En Almaty es donde se han producido, hasta el momento, los enfrentamientos más violentos. La extensión y virulencia de estas protestas reflejan el malestar social latente. Durante la última década, el modelo de desarrollo kazajo basado en la exportación de materias primas ha mostrado cada vez más debilidades. La ralentización de la economía, la ausencia de reformas genuinas y los desequilibrios sociales, unidos a la opulencia y ostentación de la élite dirigente, han alimentado el sentimiento de agravio popular.

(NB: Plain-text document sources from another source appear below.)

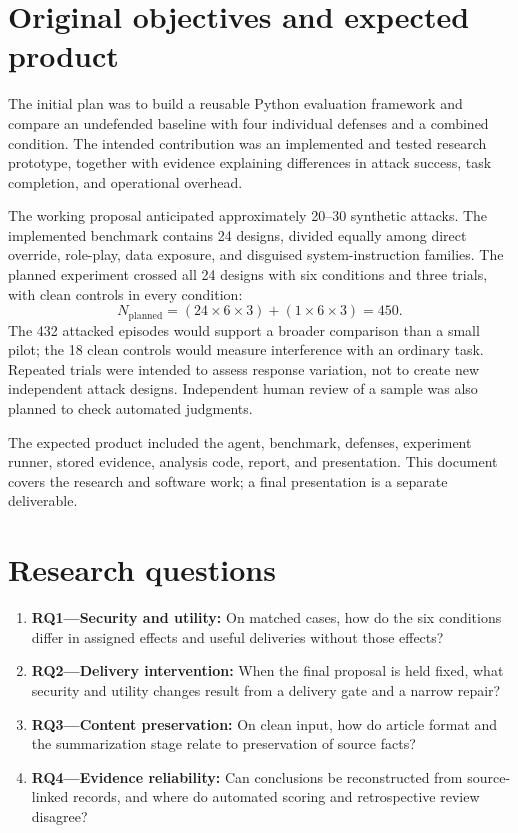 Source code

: \documentclass[11pt,letterpaper,oneside]{report}
\begin{document}
\section{Original objectives and expected product}
The initial plan was to build a reusable Python evaluation framework and compare an undefended baseline with four individual defenses and a combined condition. The intended contribution was an implemented and tested research prototype, together with evidence explaining differences in attack success, task completion, and operational overhead.

The working proposal anticipated approximately 20--30 synthetic attacks. The implemented benchmark contains 24 designs, divided equally among direct override, role-play, data exposure, and disguised system-instruction families. The planned experiment crossed all 24 designs with six conditions and three trials, with clean controls in every condition:
\begin{equation}
N_{\mathrm{planned}}=(24\times6\times3)+(1\times6\times3)=450.
\end{equation}
The 432 attacked episodes would support a broader comparison than a small pilot; the 18 clean controls would measure interference with an ordinary task. Repeated trials were intended to assess response variation, not to create new independent attack designs. Independent human review of a sample was also planned to check automated judgments.

The expected product included the agent, benchmark, defenses, experiment runner, stored evidence, analysis code, report, and presentation. This document covers the research and software work; a final presentation is a separate deliverable.

\section{Research questions}
\begin{enumerate}
\item \textbf{RQ1---Security and utility:} On matched cases, how do the six conditions differ in assigned effects and useful deliveries without those effects?
\item \textbf{RQ2---Delivery intervention:} When the final proposal is held fixed, what security and utility changes result from a delivery gate and a narrow repair?
\item \textbf{RQ3---Content preservation:} On clean input, how do article format and the summarization stage relate to preservation of source facts?
\item \textbf{RQ4---Evidence reliability:} Can conclusions be reconstructed from source-linked records, and where do automated scoring and retrospective review disagree?
\end{enumerate}
\end{document}
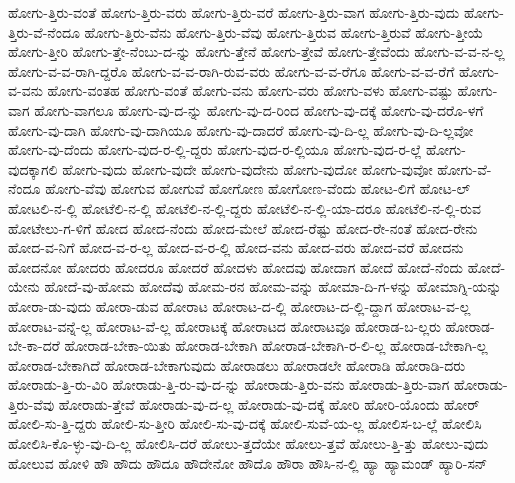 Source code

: {ಹೋಗು-ತ್ತಿರು-ವಂತೆ
ಹೋಗು-ತ್ತಿರು-ವರು
ಹೋಗು-ತ್ತಿರು-ವರೆ
ಹೋಗು-ತ್ತಿರು-ವಾಗ
ಹೋಗು-ತ್ತಿರು-ವುದು
ಹೋಗು-ತ್ತಿರು-ವೆ-ನೆಂದೂ
ಹೋಗು-ತ್ತಿರು-ವೆನು
ಹೋಗು-ತ್ತಿರು-ವೆವು
ಹೋಗು-ತ್ತಿರುವ
ಹೋಗು-ತ್ತಿರುವೆ
ಹೋಗು-ತ್ತೀಯೆ
ಹೋಗು-ತ್ತೀರಿ
ಹೋಗು-ತ್ತೇ-ನೆಂಬು-ದ-ನ್ನು
ಹೋಗು-ತ್ತೇನೆ
ಹೋಗು-ತ್ತೇವೆ
ಹೋಗು-ತ್ತೇವೆಂದು
ಹೋಗು-ವ-ವ-ನ-ಲ್ಲ
ಹೋಗು-ವ-ವ-ರಾಗಿ-ದ್ದರೊ
ಹೋಗು-ವ-ವ-ರಾಗಿ-ರುವ-ವರು
ಹೋಗು-ವ-ವ-ರೆಗೂ
ಹೋಗು-ವ-ವ-ರೆಗೆ
ಹೋಗು-ವ-ವನು
ಹೋಗು-ವಂತಹ
ಹೋಗು-ವಂತೆ
ಹೋಗು-ವನು
ಹೋಗು-ವರು
ಹೋಗು-ವಳು
ಹೋಗು-ವಷ್ಟು
ಹೋಗು-ವಾಗ
ಹೋಗು-ವಾಗಲೂ
ಹೋಗು-ವು-ದ-ನ್ನು
ಹೋಗು-ವು-ದ-ರಿಂದ
ಹೋಗು-ವು-ದಕ್ಕೆ
ಹೋಗು-ವು-ದರೊ-ಳಗೆ
ಹೋಗು-ವು-ದಾಗಿ
ಹೋಗು-ವು-ದಾಗಿಯೂ
ಹೋಗು-ವು-ದಾದರೆ
ಹೋಗು-ವು-ದಿ-ಲ್ಲ
ಹೋಗು-ವು-ದಿ-ಲ್ಲವೋ
ಹೋಗು-ವು-ದೆಂದು
ಹೋಗು-ವುದ-ರ-ಲ್ಲಿ-ದ್ದರು
ಹೋಗು-ವುದ-ರ-ಲ್ಲಿಯೂ
ಹೋಗು-ವುದ-ರ-ಲ್ಲೆ
ಹೋಗು-ವುದಕ್ಕಾಗಲಿ
ಹೋಗು-ವುದು
ಹೋಗು-ವುದೇ
ಹೋಗು-ವುದೇನು
ಹೋಗು-ವುದೋ
ಹೋಗು-ವುವೋ
ಹೋಗು-ವೆ-ನೆಂದೂ
ಹೋಗು-ವೆವು
ಹೋಗುವ
ಹೋಗುವೆ
ಹೋಗೋಣ
ಹೋಗೋಣ-ವೆಂದು
ಹೋಟ-ಲಿಗೆ
ಹೋಟ-ಲ್
ಹೋಟಲಿ-ನ-ಲ್ಲಿ
ಹೋಟೆಲಿ-ನ-ಲ್ಲಿ
ಹೋಟೆಲಿ-ನ-ಲ್ಲಿ-ದ್ದರು
ಹೋಟೆಲಿ-ನ-ಲ್ಲಿ-ಯಾ-ದರೂ
ಹೋಟೆಲಿ-ನ-ಲ್ಲಿ-ರುವ
ಹೋಟೇಲು-ಗ-ಳಿಗೆ
ಹೋದ
ಹೋದ-ನೆಂದು
ಹೋದ-ಮೇಲೆ
ಹೋದ-ರೆಷ್ಟು
ಹೋದ-ರೇ-ನಂತೆ
ಹೋದ-ರೇನು
ಹೋದ-ವ-ನಿಗೆ
ಹೋದ-ವ-ರ-ಲ್ಲ
ಹೋದ-ವ-ರ-ಲ್ಲಿ
ಹೋದ-ವನು
ಹೋದ-ವರು
ಹೋದ-ವರೆ
ಹೋದನು
ಹೋದನೋ
ಹೋದರು
ಹೋದರೂ
ಹೋದರೆ
ಹೋದಳು
ಹೋದವು
ಹೋದಾಗ
ಹೋದೆ
ಹೋದೆ-ನೆಂದು
ಹೋದೆ-ಯೇನು
ಹೋದೆ-ವು-ಹೋಮ
ಹೋದೆವು
ಹೋಮ-ರನ
ಹೋಮ-ವನ್ನು
ಹೋಮಾ-ದಿ-ಗ-ಳನ್ನು
ಹೋಮಾಗ್ನಿ-ಯನ್ನು
ಹೋರಾ-ಡು-ವುದು
ಹೋರಾ-ಡುವ
ಹೋರಾಟ
ಹೋರಾಟ-ದ-ಲ್ಲಿ
ಹೋರಾಟ-ದ-ಲ್ಲಿ-ದ್ದಾಗ
ಹೋರಾಟ-ವ-ಲ್ಲ
ಹೋರಾಟ-ವನ್ನೆ-ಲ್ಲ
ಹೋರಾಟ-ವೆ-ಲ್ಲ
ಹೋರಾಟಕ್ಕೆ
ಹೋರಾಟದ
ಹೋರಾಟವೂ
ಹೋರಾಡ-ಬ-ಲ್ಲರು
ಹೋರಾಡ-ಬೇ-ಕಾ-ದರೆ
ಹೋರಾಡ-ಬೇಕಾ-ಯಿತು
ಹೋರಾಡ-ಬೇಕಾಗಿ
ಹೋರಾಡ-ಬೇಕಾಗಿ-ರ-ಲಿ-ಲ್ಲ
ಹೋರಾಡ-ಬೇಕಾಗಿ-ಲ್ಲ
ಹೋರಾಡ-ಬೇಕಾಗಿದೆ
ಹೋರಾಡ-ಬೇಕಾಗುವುದು
ಹೋರಾಡಲು
ಹೋರಾಡಲೇ
ಹೋರಾಡಿ
ಹೋರಾಡಿ-ದರು
ಹೋರಾಡು-ತ್ತಿ-ರು-ವಿರಿ
ಹೋರಾಡು-ತ್ತಿ-ರು-ವು-ದ-ನ್ನು
ಹೋರಾಡು-ತ್ತಿರು-ವನು
ಹೋರಾಡು-ತ್ತಿರು-ವಾಗ
ಹೋರಾಡು-ತ್ತಿರು-ವೆವು
ಹೋರಾಡು-ತ್ತೇವೆ
ಹೋರಾಡು-ವು-ದ-ಲ್ಲ
ಹೋರಾಡು-ವು-ದಕ್ಕೆ
ಹೋರಿ
ಹೋರಿ-ಯೊಂದು
ಹೋರ್
ಹೋಲಿ-ಸು-ತ್ತಿ-ದ್ದರು
ಹೋಲಿ-ಸು-ತ್ತೀರಿ
ಹೋಲಿ-ಸು-ವು-ದಕ್ಕೆ
ಹೋಲಿ-ಸುವೆ-ಯ-ಲ್ಲ
ಹೋಲಿಸ-ಬ-ಲ್ಲೆ
ಹೋಲಿಸಿ
ಹೋಲಿಸಿ-ಕೊ-ಳ್ಳು-ವು-ದಿ-ಲ್ಲ
ಹೋಲಿಸಿ-ದರೆ
ಹೋಲು-ತ್ತದೆಯೇ
ಹೋಲು-ತ್ತವೆ
ಹೋಲು-ತ್ತಿ-ತ್ತು
ಹೋಲು-ವುದು
ಹೋಲುವ
ಹೋಳಿ
ಹೌ
ಹೌದು
ಹೌದೂ
ಹೌದೇನೋ
ಹೌದೊ
ಹೌರಾ
ಹೌಸಿ-ನ-ಲ್ಲಿ
ಹ್ಯಾ
ಹ್ಯಾಮಂಡ್
ಹ್ಯಾರಿ-ಸನ್
}
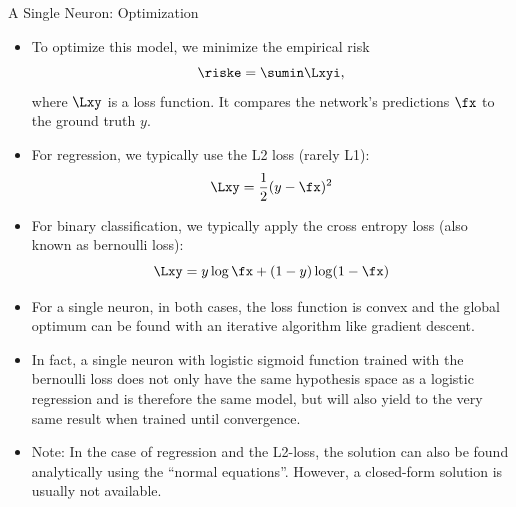 \begin{vbframe} {A Single Neuron: Optimization}
\begin{itemize}
\item To optimize this model, we minimize the empirical risk 
$$\riske = \sumin \Lxyi,$$
where $\Lxy$ is a loss function. It compares the network's predictions $\fx$ to the ground truth $y$. 
\item For regression, we typically use the L2 loss (rarely L1): $$\Lxy = \frac{1}{2}(y - \fx)^2$$
\item For binary classification, we typically apply the cross entropy loss (also known as bernoulli loss): $$\Lxy = y \log \fx + (1 - y) \log(1 - \fx)$$
\framebreak 

\vspace{.5cm}
\item For a single neuron, in both cases, the loss function is convex and the global optimum can be found with an iterative algorithm like gradient descent. 
\item In fact, a single neuron with logistic sigmoid function trained with the bernoulli loss does not only have the same hypothesis space as a logistic regression and is therefore the same model, but will also yield to the very same result when trained until convergence.
\item Note: In the case of regression and the L2-loss, the solution can
also be found analytically using the “normal equations”. However,
a closed-form solution is usually not available.
\end{itemize}
\end{vbframe} 

\endlecture

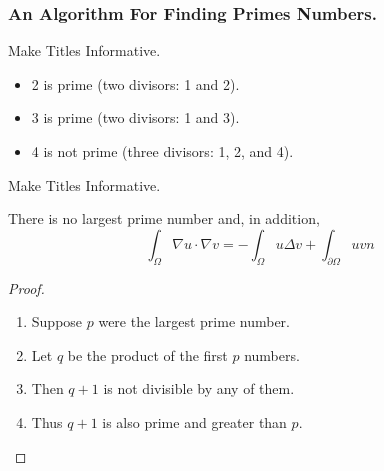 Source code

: \documentclass[ucs,9pt]{beamer}
\begin{document}
\begin{frame}[fragile]
  \frametitle{An Algorithm For Finding Primes Numbers.}
\begin{semiverbatim}
\end{semiverbatim}
\end{frame}



\begin{frame}{Make Titles Informative.}
  \begin{example}
    \begin{itemize}
    \item 2 is prime (two divisors: 1 and 2).
    \item 3 is prime (two divisors: 1 and 3).
    \item 4 is not prime (\alert{three} divisors: 1, 2, and 4).
    \end{itemize}
  \end{example}
\end{frame}

\begin{frame}{Make Titles Informative.}
\begin{theorem}
 There is no largest prime number and, in addition, $$\int_\Omega \nabla u \cdot \nabla v = - \int_\Omega u \Delta v + \int_{\partial\Omega} u v n$$
 \end{theorem}
 \begin{proof}
 \begin{enumerate}
 \item<1-> Suppose $p$ were the largest prime number.
 \item<2-> Let $q$ be the product of the first $p$ numbers.
 \item<3-> Then $q + 1$ is not divisible by any of them.
 \item<1-> Thus $q + 1$ is also prime and greater than $p$.\qedhere
 \end{enumerate} 
 \end{proof}
\end{frame}
\end{document}
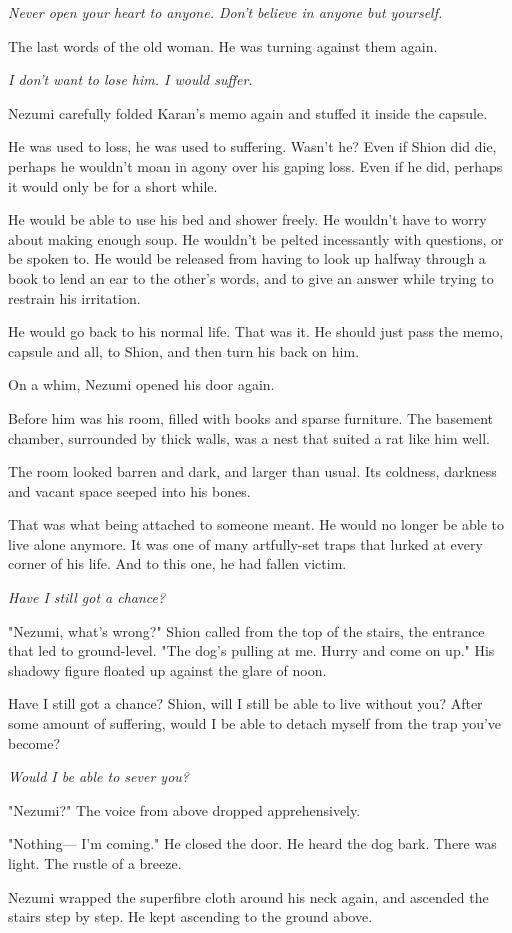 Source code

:\emph{Never open your heart to anyone. Don't believe in anyone but yourself.}

The last words of the old woman. He was turning against them again.

\emph{I don't want to lose him. I would suffer.}

Nezumi carefully folded Karan's memo again and stuffed it inside the
capsule.

He was used to loss, he was used to suffering. Wasn't he? Even if Shion
did die, perhaps he wouldn't moan in agony over his gaping loss. Even if
he did, perhaps it would only be for a short while.

He would be able to use his bed and shower freely. He wouldn't have to
worry about making enough soup. He wouldn't be pelted incessantly with
questions, or be spoken to. He would be released from having to look up
halfway through a book to lend an ear to the other's words, and to give
an answer while trying to restrain his irritation.

He would go back to his normal life. That was it. He should just pass
the memo, capsule and all, to Shion, and then turn his back on him.

On a whim, Nezumi opened his door again.

Before him was his room, filled with books and sparse furniture. The
basement chamber, surrounded by thick walls, was a nest that suited a
rat like him well.

The room looked barren and dark, and larger than usual. Its coldness,
darkness and vacant space seeped into his bones.

That was what being attached to someone meant. He would no longer be
able to live alone anymore. It was one of many artfully-set traps that
lurked at every corner of his life. And to this one, he had fallen
victim.

\emph{Have I still got a chance?}

"Nezumi, what's wrong?" Shion called from the top of the stairs, the
entrance that led to ground-level. "The dog's pulling at me. Hurry and
come on up." His shadowy figure floated up against the glare of noon.

Have I still got a chance? Shion, will I still be able to live without
you? After some amount of suffering, would I be able to detach myself
from the trap you've become?

\emph{Would I be able to sever you?}

"Nezumi?" The voice from above dropped apprehensively.

"Nothing--- I'm coming." He closed the door. He heard the dog bark. There
was light. The rustle of a breeze.

Nezumi wrapped the superfibre cloth around his neck again, and ascended
the stairs step by step. He kept ascending to the ground above. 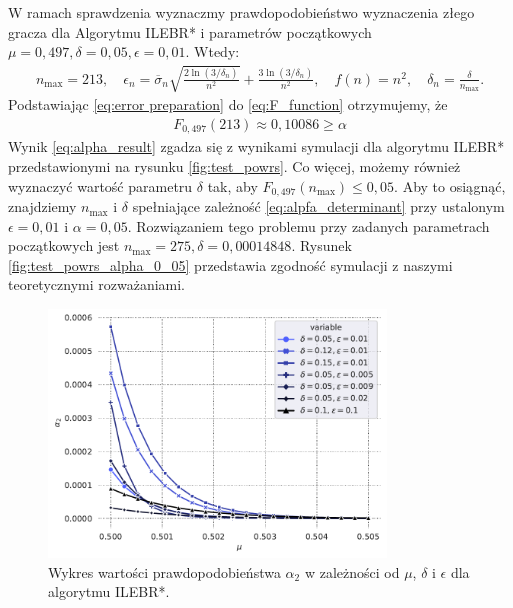 \documentclass[inzynierska]{pwr_wmat_praca_dyplomowa}
\theoremstyle{plain}
\numberwithin{theorem}{chapter}
\theoremstyle{definition}
\numberwithin{theorem}{chapter}
\newcommand{\nmax}{n_{\text{max}}}
\begin{document}
	W ramach sprawdzenia wyznaczmy prawdopodobieństwo wyznaczenia złego gracza dla Algorytmu ILEBR* i parametrów początkowych $\mu = 0,497, \delta=0,05, \epsilon=0,01$.
	Wtedy:
	\begin{gather}
		\label{eq:error preparation}
		\nmax = 213,\quad
		 \epsilon_n = \overline{\sigma}_n \sqrt{\frac{2\ln(3/\delta_n)}{n^2}} + \frac{3  \ln{(3 / \delta_n)}}{n^2},\quad
		  f(n) = n^2,\quad 
		  \delta_n = \frac{\delta}{\nmax}.
	\end{gather}
	Podstawiając \eqref{eq:error preparation} do \eqref{eq:F_function} otrzymujemy, że
	\begin{gather}
		\label{eq:alpha_result}
		F_{0,497}(213)  \approx 0,10086 \ge \alpha
	\end{gather}
	\noindent
	Wynik \eqref{eq:alpha_result} zgadza się z wynikami symulacji dla algorytmu ILEBR* przedstawionymi na rysunku \ref{fig:test_powrs}.
	Co więcej, możemy również wyznaczyć wartość parametru $\delta$ tak, aby $F_{0,497}(\nmax) \le 0,05$. Aby to osiągnąć, znajdziemy $\nmax$ i $\delta$ spełniające zależność \eqref{eq:alpfa_determinant} przy ustalonym $\epsilon = 0,01$ i $\alpha=0,05$.
	Rozwiązaniem tego problemu przy zadanych parametrach początkowych jest $\nmax = 275, \delta = 0,00014848$. Rysunek \ref{fig:test_powrs_alpha_0_05} przedstawia zgodność symulacji z naszymi teoretycznymi rozważaniami.
	\begin{figure}
		\centering
		\includegraphics[width=0.8\textwidth]{imagens/alpha_2.pdf}
		\caption{Wykres wartości prawdopodobieństwa $\alpha_2$ w zależności od $\mu$, $\delta$ i $\epsilon$ dla algorytmu ILEBR*.}
		\label{fig:a2_probability}
	\end{figure}
\end{document}

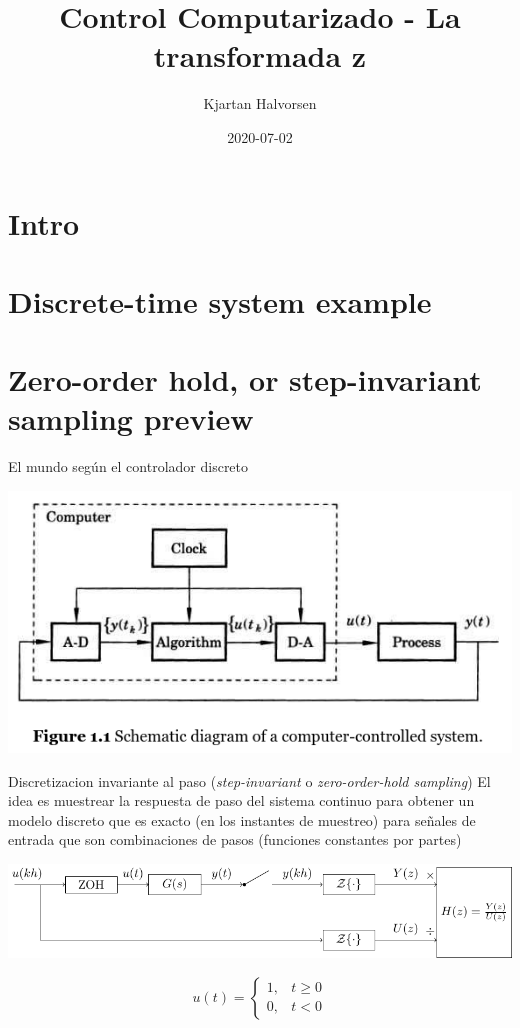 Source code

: \documentclass[presentation,aspectratio=169]{beamer}
\author{Kjartan Halvorsen}
\date{2020-07-02}
\title{Control Computarizado - La transformada z}
\begin{document}
\maketitle

\section{Intro}
\label{sec:orge149df4}
\section{Discrete-time system example}
\label{sec:org89d92a9}

\section{Zero-order hold, or step-invariant sampling preview}
\label{sec:orgceca1c8}

\begin{frame}[label={sec:org7e39616}]{El mundo según el controlador discreto}
\begin{center}
\includegraphics[width=0.6\linewidth]{../../figures/fig1-1-schematic.png}
\end{center}
\end{frame}

\begin{frame}[label={sec:org59e53f9}]{Discretizacion invariante al paso (\emph{step-invariant} o \emph{zero-order-hold sampling})}
El idea es muestrear la respuesta de paso del sistema continuo para obtener un modelo discreto que es \alert{exacto} (en los instantes de muestreo) para señales de entrada que son combinaciones de pasos (funciones constantes por partes)

\begin{center}
\includegraphics[width=0.9\linewidth]{../../figures/invariant-sampling.pdf}
\end{center}

\[ u(t) = \begin{cases} 1, & t \ge 0\\0, & t<0 \end{cases} \]
\end{frame}
\end{document}
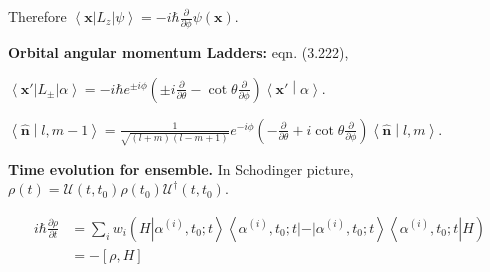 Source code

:   Therefore
$\left\langle \mathbf{x} \right| L_z \left| \psi \right\rangle
  = - i \hbar \frac{\partial }{\partial \phi} \psi(\mathbf{x})
  .$ 

\textbf{Orbital angular momentum Ladders:} eqn. (3.222), 

$\left\langle \mathbf{x}' \right| L_{\pm} \left| \alpha \right\rangle
  = - i \hbar e^{ \pm i \phi} \left(  \pm  i \frac{\partial }{\partial \theta} - \cot \theta \frac{\partial }{\partial \phi}  \right)
  \left\langle \mathbf{x}' \middle| \alpha \right\rangle
  .$ 

$\left\langle \hat{\mathbf{n}}  \middle| l, m - 1\right\rangle
= \frac{1}{\sqrt{(l + m) (l - m + 1)} } e^{- i \phi} \left( - \frac{\partial }{\partial \theta} + i \cot \theta \frac{\partial }{\partial \phi}  \right) \left\langle \hat{\mathbf{n}}  \middle| l,m \right\rangle
.$

\textbf{Time evolution for ensemble.} In Schodinger picture, $\rho(t)=\mathscr{U}\left(t, t_0\right) \rho\left(t_0\right) \mathscr{U}^{\dagger}\left(t, t_0\right)$. 

$$
\begin{aligned}
i \hbar \frac{\partial \rho}{\partial t} & =\sum_i w_i\left(H\left|\alpha^{(i)}, t_0 ; t\right\rangle\left\langle\alpha^{(i)}, t_0 ; t|-| \alpha^{(i)}, t_0 ; t\right\rangle\left\langle\alpha^{(i)}, t_0 ; t\right| H\right) \\
& =-[\rho, H]
\end{aligned}
$$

El anuncio por parte del presidente Tokáyev del cese del Gobierno y de la suspensión de la liberalización de los precios de los combustibles no consiguió aplacar las protestas. Lo que no resulta sorprendente si tenemos en cuenta que el Gobierno kazajo en pleno ha sido cesado ya en otras ocasiones sin que eso se tradujera luego en cambios o reformas significativas. En apenas día y medio, las protestas adquirieron un cariz muy violento y se produjeron numerosos saqueos y asalto de comercios y edificios públicos en Almaty, Nur-Sultán y otras ciudades. Las autoridades kazajas han indicado que, al menos, 18 policías han muerto y, según la portavoz de la policía de Almaty, docenas de manifestantes "han sido eliminados", aunque sin precisar su número. Los vídeos que circulan por redes sociales, fundamentalmente grupos de Telegram, invitan a pensar que el número de fallecidos totales -si llega a conocerse- será elevado.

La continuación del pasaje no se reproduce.